Holy shit, those massive arguments between the nametards and anon... it was all reactosguy?

Anonymous said...

(all reactosguy on the Anon side, I mean)

Anonymous said...

You better stay away from that uncle! Next thing you know he'll ask if he can help!!


+5 funny - great answer!

Nice find

Anonymous said...

... That means JoeMonco's sockpuppet (I've forgotten his name) was right about reactosguy deliberately trying to bring the blog down by posting racist garbage. LOL.

Anonymous said...

...wait, whose reactosguy?

Anonymous said...

Have you tried Arch?

Anonymous said...

Have you tried reactosguy?

Anonymous said...

Ttouché

Anonymous said...

@May 8, 2013 at 9:45 PM

He's now resorting to fucking bananas? A new product line to his ass cucumbers, or just plain desparation? Just last week he was bragging about fucking all the hot chicks in town with his 4 inch alpha micropeen.

Anonymous said...

Deadwood's Creamy Banana Dessert. Non-dairy and gluten-free.

Anonymous said...

That Isaac guy's suit from Dead Space looks too much like Boba Fett's armour. It's a wonder that George Lucas hasn't sued EA yet, like he did to the original Battlestar Galactica team.

Anonymous said...

The world belongs to open source. Microsoft has to die for the world to be free.

Anonymous said...

I'm an addict to porn and to masturbation. I have been masturbating since I was 12 and now I'm 22. I've done it at least once just about every day, except for a few streaks that I failed to carry on beyond three or four days. I've been reading about how excess masturbation depletes dopamine stores and also wires the brain into needing it to feel normal. I feel I've reached this stage, even swimming in a bit of depression as of late, and would really really like to get rid of this habit.
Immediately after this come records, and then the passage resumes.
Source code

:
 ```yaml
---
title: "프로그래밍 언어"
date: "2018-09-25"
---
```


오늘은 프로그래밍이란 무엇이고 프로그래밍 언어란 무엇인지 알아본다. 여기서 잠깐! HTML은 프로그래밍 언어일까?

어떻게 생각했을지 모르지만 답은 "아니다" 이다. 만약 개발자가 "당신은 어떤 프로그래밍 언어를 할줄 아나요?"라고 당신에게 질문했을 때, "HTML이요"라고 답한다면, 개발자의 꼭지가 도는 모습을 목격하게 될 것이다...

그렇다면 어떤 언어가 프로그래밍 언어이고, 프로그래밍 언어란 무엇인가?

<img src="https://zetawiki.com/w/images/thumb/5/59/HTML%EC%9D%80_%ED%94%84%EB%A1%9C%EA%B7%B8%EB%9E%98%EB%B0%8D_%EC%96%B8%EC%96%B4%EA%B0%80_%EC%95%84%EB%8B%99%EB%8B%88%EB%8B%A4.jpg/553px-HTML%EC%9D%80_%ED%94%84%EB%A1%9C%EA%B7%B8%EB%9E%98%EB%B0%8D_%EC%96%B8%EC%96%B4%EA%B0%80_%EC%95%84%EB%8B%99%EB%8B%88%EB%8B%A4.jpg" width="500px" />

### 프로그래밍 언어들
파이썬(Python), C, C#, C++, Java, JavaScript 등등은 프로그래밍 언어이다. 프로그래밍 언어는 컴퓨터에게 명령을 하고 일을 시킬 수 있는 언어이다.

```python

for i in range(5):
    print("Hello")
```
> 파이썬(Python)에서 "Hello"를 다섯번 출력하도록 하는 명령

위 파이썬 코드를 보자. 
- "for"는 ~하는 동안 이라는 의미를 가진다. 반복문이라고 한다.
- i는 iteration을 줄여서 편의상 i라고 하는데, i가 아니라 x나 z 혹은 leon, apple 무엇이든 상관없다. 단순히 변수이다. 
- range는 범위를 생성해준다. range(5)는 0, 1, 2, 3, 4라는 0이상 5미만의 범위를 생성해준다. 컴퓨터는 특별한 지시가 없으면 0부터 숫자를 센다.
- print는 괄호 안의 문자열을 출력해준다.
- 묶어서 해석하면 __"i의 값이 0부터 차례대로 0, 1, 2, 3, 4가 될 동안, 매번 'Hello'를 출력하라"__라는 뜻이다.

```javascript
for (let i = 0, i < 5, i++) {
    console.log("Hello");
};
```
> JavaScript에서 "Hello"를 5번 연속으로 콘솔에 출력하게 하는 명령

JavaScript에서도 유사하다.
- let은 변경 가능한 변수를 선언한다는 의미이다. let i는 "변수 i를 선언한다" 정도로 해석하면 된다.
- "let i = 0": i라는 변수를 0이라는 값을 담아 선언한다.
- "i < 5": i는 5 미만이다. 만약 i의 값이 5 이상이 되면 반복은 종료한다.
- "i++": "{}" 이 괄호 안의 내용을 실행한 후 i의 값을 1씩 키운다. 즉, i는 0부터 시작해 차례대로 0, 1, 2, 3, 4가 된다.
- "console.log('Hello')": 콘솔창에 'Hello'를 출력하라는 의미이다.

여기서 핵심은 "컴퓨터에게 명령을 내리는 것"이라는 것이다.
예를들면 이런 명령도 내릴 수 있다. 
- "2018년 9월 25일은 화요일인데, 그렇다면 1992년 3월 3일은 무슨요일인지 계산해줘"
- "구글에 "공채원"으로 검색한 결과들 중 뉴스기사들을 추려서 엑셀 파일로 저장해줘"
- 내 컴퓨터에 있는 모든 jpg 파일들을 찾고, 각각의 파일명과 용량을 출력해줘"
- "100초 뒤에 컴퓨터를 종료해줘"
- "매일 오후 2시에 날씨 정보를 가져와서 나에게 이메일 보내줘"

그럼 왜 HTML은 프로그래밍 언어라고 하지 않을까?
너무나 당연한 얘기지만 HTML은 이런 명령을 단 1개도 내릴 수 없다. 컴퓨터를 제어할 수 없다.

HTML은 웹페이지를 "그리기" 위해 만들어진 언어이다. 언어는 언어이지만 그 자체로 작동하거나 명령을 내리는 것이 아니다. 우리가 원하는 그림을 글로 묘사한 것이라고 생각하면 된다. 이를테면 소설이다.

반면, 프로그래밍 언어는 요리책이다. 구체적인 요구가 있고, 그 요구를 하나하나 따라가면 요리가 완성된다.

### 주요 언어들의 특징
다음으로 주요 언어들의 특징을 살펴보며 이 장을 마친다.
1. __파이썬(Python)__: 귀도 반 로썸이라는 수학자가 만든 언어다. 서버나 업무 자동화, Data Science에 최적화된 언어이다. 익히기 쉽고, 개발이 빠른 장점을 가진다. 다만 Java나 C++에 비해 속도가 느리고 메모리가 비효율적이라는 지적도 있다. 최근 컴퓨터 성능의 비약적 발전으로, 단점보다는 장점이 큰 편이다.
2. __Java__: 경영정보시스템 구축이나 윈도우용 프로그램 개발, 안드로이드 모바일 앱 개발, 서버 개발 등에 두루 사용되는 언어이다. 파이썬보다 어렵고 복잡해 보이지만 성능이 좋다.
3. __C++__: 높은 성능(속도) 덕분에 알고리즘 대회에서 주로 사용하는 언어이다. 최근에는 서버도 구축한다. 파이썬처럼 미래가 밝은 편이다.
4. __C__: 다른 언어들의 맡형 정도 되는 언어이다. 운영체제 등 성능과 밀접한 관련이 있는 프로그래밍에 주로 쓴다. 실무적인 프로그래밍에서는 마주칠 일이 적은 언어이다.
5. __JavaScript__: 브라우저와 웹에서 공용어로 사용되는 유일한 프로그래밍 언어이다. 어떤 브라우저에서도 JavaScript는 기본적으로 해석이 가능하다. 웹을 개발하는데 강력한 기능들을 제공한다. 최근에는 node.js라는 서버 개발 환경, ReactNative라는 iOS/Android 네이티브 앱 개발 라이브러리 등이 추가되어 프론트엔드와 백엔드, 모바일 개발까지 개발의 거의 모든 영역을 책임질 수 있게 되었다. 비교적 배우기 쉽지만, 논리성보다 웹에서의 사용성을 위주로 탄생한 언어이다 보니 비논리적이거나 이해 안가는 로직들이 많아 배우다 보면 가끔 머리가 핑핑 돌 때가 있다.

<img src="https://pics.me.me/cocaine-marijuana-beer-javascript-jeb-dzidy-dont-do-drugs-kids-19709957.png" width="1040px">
I plan on going for 15 days, then masturbating to NO PORN, then going for 30 days. I know it seems like nothing, 15 days, but it's a huge thing for me and I feel that I need to take small steps to achieve the bigger goal.

So, it's been 24hrs since I've masturbated and I'm feeling...

*I want to masturbate really, really badly. I deleted all my porn last night after my last session and I really want to download more, but I'm not. In fact, I got an erection typing up this post and my brain keeps coming up with excuses/reasons that I should masturbate. This is going to be interesting.

Anonymous said...

DAY TWO

It was easy today as I slept for most of the day and had to study for the rest of the day. I noticed that when I woke, I had an erection and it felt especially good to "flex it" (if that's the right word) I also figure that I don't want to post boring updates so I'm going to reveal a little back-story every day (might still be boring lol)...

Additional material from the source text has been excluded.